======== Exercise data ========
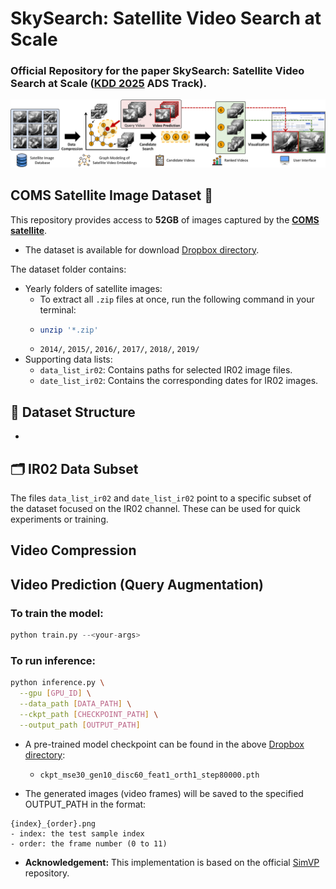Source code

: # SkySearch: Satellite Video Search at Scale

### Official Repository for the paper **SkySearch: Satellite Video Search at Scale** ([KDD 2025](https://kdd2025.kdd.org/) ADS Track).

![SkySearch](img/skysearch-1.png)

## COMS Satellite Image Dataset 📁
This repository provides access to **52GB** of images captured by the [**COMS satellite**](https://en.wikipedia.org/wiki/Chollian).

- The dataset is available for download [Dropbox directory](https://www.dropbox.com/scl/fo/xr10egc7qzvwekexs1xkx/ABHnIeb-kYh1U2PVn2-Vbhg?rlkey=nzy2zh0kak31s79twygi7gcx6&st=2mr0rd0g&dl=0).

The dataset folder contains:

- Yearly folders of satellite images:
  - To extract all `.zip` files at once, run the following command in your terminal:
  - ```bash
    unzip '*.zip'
    ```
  - `2014/`, `2015/`, `2016/`, `2017/`, `2018/`, `2019/`
- Supporting data lists:
  - `data_list_ir02`: Contains paths  for selected IR02 image files.
  - `date_list_ir02`: Contains the corresponding dates for IR02 images.



## 📁 Dataset Structure



- 


## 🗂️ IR02 Data Subset

The files `data_list_ir02` and `date_list_ir02` point to a specific subset of the dataset focused on the IR02 channel. These can be used for quick experiments or training.


## Video Compression

## Video Prediction (Query Augmentation)


### To train the model:

```python
python train.py --<your-args>
```

### To run inference:
```bash
python inference.py \
  --gpu [GPU_ID] \
  --data_path [DATA_PATH] \
  --ckpt_path [CHECKPOINT_PATH] \
  --output_path [OUTPUT_PATH]
```

- A pre-trained model checkpoint can be found in the above [Dropbox directory](https://www.dropbox.com/scl/fo/xr10egc7qzvwekexs1xkx/ABHnIeb-kYh1U2PVn2-Vbhg?rlkey=nzy2zh0kak31s79twygi7gcx6&st=2mr0rd0g&dl=0):
  - `ckpt_mse30_gen10_disc60_feat1_orth1_step80000.pth`

- The generated images (video frames) will be saved to the specified OUTPUT_PATH in the format:
```
{index}_{order}.png
- index: the test sample index
- order: the frame number (0 to 11)
```

- **Acknowledgement:** This implementation is based on the official [SimVP](https://github.com/A4Bio/SimVP) repository.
========
▶ **Your instructions**:
Transcribe the records above exactly and drop every picture.

▶ **Exercise output**:
Source code

: # SkySearch: Satellite Video Search at Scale

### Official Repository for the paper **SkySearch: Satellite Video Search at Scale** ([KDD 2025](https://kdd2025.kdd.org/) ADS Track).

![SkySearch](img/skysearch-1.png)

## COMS Satellite Image Dataset 📁
This repository provides access to **52GB** of images captured by the [**COMS satellite**](https://en.wikipedia.org/wiki/Chollian).

- The dataset is available for download [Dropbox directory](https://www.dropbox.com/scl/fo/xr10egc7qzvwekexs1xkx/ABHnIeb-kYh1U2PVn2-Vbhg?rlkey=nzy2zh0kak31s79twygi7gcx6&st=2mr0rd0g&dl=0).

The dataset folder contains:

- Yearly folders of satellite images:
  - To extract all `.zip` files at once, run the following command in your terminal:
  - ```bash
    unzip '*.zip'
    ```
  - `2014/`, `2015/`, `2016/`, `2017/`, `2018/`, `2019/`
- Supporting data lists:
  - `data_list_ir02`: Contains paths  for selected IR02 image files.
  - `date_list_ir02`: Contains the corresponding dates for IR02 images.



## 📁 Dataset Structure



- 


## 🗂️ IR02 Data Subset

The files `data_list_ir02` and `date_list_ir02` point to a specific subset of the dataset focused on the IR02 channel. These can be used for quick experiments or training.


## Video Compression

## Video Prediction (Query Augmentation)


### To train the model:

```python
python train.py --<your-args>
```

### To run inference:
```bash
python inference.py \
  --gpu [GPU_ID] \
  --data_path [DATA_PATH] \
  --ckpt_path [CHECKPOINT_PATH] \
  --output_path [OUTPUT_PATH]
```

- A pre-trained model checkpoint can be found in the above [Dropbox directory](https://www.dropbox.com/scl/fo/xr10egc7qzvwekexs1xkx/ABHnIeb-kYh1U2PVn2-Vbhg?rlkey=nzy2zh0kak31s79twygi7gcx6&st=2mr0rd0g&dl=0):
  - `ckpt_mse30_gen10_disc60_feat1_orth1_step80000.pth`

- The generated images (video frames) will be saved to the specified OUTPUT_PATH in the format:
```
{index}_{order}.png
- index: the test sample index
- order: the frame number (0 to 11)
```

- **Acknowledgement:** This implementation is based on the official [SimVP](https://github.com/A4Bio/SimVP) repository.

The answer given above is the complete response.